Олени гостя перемешались с оленями хозяина основательно. Почти повсеместно рядом с животным, меченным тамгой Юси, можно было видеть оленя с тамгой Алю. Оленей здесь, как и в других местах Крайнего Севера, или на Северах, как тут принято говорить, метят прямо по шерсти. Как только теленок рождается, каждый хозяин делает метки на его ушах — один, два, три надреза, разной формы проколы. Когда олень вырастает, то прямо на боку или на крупе ему ставят ножом тамгу — наследственный знак собственности. Тамги обычно простые по начертанию, состоят из прямых линий. Осторожно, чтобы не поранить оленю кожу, подрезают волос. Такой знак далеко виден. Тамгу подновляют несколько раз в год. Некоторые хозяева не метят своих оленей, если постоянно живут с родными и вместе с ними владеют оленями. Тамгу ставят только тогда, когда гонят оленей на забой, где они могут смешаться с чужими. Алю переметил оленей бесспорно перед самым путешествием.

— Пойдем смотреть, куда завтра каслать будем, — предлагает Юси.

В самом деле, пора уже покидать это пастбище. Сети снимать рано, а уходить отсюда уже пора. Можно перекаслать, а за сетями потом вернуться.

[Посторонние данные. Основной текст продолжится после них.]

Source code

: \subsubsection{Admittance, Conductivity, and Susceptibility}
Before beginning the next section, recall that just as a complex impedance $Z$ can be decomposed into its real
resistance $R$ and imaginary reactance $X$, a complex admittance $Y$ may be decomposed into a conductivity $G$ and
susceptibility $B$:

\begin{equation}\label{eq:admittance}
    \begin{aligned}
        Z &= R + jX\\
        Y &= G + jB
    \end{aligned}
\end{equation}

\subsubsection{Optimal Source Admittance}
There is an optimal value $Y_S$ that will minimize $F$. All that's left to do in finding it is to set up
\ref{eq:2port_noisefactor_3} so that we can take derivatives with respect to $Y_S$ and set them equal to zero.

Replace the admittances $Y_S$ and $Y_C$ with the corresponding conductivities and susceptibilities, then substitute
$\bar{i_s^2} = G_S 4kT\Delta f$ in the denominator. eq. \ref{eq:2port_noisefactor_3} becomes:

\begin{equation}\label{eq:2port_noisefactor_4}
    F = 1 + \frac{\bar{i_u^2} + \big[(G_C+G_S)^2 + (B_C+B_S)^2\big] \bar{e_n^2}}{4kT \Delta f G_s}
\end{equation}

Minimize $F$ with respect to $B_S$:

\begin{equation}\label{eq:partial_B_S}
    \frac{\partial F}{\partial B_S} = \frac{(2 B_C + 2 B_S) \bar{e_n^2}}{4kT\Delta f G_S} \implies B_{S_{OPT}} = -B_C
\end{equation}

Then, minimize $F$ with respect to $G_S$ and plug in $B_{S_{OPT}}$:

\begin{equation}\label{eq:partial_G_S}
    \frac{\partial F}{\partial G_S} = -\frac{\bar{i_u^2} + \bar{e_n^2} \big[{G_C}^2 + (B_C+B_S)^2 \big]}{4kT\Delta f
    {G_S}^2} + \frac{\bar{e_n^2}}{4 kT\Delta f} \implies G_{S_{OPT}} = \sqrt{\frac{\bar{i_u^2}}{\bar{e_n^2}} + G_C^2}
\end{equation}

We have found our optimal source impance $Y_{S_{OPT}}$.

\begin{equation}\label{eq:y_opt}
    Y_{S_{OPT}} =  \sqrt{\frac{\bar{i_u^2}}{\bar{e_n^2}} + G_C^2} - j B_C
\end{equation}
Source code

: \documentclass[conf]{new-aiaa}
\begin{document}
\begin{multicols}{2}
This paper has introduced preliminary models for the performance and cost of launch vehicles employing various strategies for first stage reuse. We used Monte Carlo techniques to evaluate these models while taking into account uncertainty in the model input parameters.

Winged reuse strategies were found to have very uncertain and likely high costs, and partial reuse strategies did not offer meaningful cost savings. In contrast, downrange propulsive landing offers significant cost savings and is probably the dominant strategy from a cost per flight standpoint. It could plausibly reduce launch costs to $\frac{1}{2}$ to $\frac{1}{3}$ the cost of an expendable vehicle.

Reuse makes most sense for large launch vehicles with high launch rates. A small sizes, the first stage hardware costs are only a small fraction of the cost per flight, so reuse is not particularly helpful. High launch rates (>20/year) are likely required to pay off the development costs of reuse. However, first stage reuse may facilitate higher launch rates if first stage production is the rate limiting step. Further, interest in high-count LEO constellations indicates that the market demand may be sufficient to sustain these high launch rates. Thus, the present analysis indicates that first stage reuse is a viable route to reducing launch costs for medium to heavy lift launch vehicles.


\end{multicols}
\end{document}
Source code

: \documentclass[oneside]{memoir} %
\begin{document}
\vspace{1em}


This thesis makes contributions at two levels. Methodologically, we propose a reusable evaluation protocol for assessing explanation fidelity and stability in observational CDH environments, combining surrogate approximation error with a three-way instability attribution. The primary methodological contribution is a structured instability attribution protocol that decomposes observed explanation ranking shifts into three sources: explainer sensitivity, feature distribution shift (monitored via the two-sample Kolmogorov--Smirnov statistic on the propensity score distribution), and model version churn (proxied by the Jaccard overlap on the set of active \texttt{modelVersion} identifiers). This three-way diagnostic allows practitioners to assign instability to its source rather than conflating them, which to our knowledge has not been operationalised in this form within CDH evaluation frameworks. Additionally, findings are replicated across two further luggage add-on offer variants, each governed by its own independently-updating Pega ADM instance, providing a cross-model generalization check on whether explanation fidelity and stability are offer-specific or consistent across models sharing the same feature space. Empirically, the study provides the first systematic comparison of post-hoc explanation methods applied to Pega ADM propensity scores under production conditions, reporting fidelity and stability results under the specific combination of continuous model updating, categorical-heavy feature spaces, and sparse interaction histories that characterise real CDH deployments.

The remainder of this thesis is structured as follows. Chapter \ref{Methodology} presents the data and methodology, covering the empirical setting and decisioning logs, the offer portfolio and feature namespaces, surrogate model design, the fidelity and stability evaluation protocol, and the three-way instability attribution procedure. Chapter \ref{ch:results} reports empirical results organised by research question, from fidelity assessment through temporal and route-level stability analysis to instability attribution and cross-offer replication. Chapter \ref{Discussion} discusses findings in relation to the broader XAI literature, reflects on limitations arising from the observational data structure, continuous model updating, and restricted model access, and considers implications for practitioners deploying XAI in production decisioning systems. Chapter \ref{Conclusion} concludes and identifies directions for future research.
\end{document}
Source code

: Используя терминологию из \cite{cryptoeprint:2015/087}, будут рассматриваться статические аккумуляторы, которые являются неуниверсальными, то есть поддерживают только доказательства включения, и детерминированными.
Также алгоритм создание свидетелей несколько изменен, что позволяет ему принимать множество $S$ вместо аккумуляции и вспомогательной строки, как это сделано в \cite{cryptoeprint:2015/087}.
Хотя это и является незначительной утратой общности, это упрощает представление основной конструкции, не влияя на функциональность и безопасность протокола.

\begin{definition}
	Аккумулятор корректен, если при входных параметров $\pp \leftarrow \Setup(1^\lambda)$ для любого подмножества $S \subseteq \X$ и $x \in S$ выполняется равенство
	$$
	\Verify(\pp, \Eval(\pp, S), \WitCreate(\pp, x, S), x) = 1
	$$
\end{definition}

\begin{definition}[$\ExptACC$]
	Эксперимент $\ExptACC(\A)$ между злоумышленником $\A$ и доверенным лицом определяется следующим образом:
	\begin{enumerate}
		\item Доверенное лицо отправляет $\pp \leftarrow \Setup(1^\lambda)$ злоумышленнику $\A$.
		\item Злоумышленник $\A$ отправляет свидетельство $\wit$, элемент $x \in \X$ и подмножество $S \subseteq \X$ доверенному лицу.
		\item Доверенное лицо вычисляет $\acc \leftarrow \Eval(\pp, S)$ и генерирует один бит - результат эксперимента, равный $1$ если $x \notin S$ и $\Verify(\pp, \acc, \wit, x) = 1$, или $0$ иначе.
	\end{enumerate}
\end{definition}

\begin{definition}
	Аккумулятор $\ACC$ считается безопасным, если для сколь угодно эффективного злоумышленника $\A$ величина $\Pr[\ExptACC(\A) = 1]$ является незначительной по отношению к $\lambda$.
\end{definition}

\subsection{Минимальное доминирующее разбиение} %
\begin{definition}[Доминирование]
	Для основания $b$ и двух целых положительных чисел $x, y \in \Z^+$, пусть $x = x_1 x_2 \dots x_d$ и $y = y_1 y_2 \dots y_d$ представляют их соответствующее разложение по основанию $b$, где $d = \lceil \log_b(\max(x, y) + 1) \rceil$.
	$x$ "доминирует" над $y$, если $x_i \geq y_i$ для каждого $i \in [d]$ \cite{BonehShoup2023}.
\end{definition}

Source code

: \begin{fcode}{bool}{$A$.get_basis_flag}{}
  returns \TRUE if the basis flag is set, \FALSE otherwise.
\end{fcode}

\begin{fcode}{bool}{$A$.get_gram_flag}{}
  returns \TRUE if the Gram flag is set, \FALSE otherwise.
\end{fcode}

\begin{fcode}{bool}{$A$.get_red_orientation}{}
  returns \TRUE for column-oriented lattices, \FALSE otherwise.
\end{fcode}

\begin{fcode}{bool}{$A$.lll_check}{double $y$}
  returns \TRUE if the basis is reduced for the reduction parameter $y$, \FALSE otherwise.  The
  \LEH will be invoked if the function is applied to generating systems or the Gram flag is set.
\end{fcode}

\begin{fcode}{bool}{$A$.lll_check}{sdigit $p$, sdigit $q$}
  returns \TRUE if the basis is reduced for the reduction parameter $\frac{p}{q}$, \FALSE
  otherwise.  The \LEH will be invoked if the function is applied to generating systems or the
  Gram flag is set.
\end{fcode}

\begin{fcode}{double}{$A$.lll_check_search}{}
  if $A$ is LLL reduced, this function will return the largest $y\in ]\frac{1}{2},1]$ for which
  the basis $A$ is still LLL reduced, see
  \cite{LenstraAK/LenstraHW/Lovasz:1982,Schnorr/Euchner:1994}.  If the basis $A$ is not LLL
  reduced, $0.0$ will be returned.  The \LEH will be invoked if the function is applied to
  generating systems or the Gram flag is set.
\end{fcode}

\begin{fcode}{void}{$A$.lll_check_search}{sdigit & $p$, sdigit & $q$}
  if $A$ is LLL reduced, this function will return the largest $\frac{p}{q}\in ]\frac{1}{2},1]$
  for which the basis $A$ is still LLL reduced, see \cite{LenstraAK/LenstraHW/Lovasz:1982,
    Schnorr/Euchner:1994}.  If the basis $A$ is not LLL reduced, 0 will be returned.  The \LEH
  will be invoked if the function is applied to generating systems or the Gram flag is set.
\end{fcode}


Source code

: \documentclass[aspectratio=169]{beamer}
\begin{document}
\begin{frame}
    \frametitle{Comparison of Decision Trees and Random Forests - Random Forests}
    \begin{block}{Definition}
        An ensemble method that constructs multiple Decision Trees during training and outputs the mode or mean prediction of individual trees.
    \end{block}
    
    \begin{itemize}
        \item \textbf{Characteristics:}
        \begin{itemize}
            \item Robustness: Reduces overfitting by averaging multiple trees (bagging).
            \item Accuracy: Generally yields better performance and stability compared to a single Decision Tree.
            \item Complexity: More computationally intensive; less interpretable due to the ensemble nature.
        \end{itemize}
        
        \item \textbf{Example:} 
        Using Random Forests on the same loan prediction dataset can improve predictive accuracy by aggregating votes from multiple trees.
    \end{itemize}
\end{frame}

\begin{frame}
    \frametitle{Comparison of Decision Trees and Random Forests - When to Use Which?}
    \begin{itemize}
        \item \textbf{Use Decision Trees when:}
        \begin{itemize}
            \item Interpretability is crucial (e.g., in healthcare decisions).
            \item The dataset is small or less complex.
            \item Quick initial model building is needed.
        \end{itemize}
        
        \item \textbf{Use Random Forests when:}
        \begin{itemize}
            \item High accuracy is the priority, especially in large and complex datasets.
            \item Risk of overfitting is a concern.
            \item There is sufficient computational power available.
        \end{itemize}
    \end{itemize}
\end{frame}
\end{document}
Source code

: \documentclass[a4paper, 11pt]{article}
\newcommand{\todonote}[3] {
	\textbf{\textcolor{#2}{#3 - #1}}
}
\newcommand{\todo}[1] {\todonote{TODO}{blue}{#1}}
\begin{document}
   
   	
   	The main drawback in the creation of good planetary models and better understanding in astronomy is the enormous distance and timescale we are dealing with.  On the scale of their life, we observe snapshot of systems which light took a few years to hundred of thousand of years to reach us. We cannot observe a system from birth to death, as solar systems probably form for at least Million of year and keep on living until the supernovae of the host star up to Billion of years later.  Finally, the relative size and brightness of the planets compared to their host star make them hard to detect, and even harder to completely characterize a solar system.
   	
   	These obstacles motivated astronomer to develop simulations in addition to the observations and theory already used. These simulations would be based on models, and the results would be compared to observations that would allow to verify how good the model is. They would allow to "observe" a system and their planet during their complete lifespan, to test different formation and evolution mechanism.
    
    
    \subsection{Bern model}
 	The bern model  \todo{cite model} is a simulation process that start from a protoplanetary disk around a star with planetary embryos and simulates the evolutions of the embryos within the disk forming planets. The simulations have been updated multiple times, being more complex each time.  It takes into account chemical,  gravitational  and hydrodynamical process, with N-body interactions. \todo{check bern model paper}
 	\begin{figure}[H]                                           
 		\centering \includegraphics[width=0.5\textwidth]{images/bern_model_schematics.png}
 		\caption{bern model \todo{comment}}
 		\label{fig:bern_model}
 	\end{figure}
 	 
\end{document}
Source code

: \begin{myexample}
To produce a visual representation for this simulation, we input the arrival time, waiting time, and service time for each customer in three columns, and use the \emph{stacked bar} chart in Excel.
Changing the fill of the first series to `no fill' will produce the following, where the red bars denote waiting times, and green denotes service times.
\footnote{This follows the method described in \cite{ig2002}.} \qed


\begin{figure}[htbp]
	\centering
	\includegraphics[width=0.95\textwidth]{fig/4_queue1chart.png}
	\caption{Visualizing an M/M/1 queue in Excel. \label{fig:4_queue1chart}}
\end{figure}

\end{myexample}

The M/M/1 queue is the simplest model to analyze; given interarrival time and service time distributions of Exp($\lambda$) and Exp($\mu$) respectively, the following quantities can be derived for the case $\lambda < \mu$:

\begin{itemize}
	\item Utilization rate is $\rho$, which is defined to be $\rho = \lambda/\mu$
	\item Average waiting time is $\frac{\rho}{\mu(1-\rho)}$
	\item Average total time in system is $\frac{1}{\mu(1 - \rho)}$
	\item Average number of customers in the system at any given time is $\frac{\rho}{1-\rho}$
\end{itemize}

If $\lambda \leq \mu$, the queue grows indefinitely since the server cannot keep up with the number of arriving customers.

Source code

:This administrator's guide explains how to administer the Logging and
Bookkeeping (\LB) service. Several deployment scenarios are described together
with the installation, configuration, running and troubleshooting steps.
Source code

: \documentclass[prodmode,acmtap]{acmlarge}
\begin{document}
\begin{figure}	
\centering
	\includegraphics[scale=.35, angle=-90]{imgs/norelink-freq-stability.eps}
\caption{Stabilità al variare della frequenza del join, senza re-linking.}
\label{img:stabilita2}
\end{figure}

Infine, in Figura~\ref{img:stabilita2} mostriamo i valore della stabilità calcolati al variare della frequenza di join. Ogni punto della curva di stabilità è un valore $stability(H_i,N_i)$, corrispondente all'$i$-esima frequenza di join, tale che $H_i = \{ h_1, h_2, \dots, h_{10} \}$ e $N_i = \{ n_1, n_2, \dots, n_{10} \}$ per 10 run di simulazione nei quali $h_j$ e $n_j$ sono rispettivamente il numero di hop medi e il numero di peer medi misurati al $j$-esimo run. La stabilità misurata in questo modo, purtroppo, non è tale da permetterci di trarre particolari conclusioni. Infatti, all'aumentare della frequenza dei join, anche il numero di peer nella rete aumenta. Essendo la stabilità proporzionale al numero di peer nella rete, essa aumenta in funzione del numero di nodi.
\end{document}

Юси поехал вперед, мы — за ним.

Сбоку замаячили в неверном, блеклом свете какие-то темные пятна.

— Что это? — крикнул я Юси.

Тот остановил оленей и встал с нарты, всматриваясь в ту сторону.

— Хальмер (могилы), — наконец ответил он, как мне показалось, неохотно.

— Пойду посмотрю, — сказал я и стал разворачивать упряжку.

— Эбэй, — всполошился Алю, — Оленей-то зачем с собой берешь?

— А что, нельзя разве? — спросил я.

Алю засмеялся:

— Лучше один иди.

— Ладно, — согласился я, зная, что в этом деликатном вопросе со стариками лучше не спорить.

У ненцев есть несколько типов захоронений. На Гыдане я видел только один, когда покойника кладут на землю и накрывают его специальным ящиком. В головах устанавливается арка — три рейки, прибитые к краям ящика. Старикам кладут рядом их личные вещи.

В этом месте было сразу шесть хальмеров. Это тоже традиция — хоронить группу родственников в одном месте. Я походил вокруг, поснимал фотоаппаратом хальмеры и не спеша побрел к упряжкам.

Старики сидели на своих нартах и глядели, как я иду.

— Ничего не трогал? — спросил подозрительно Алю.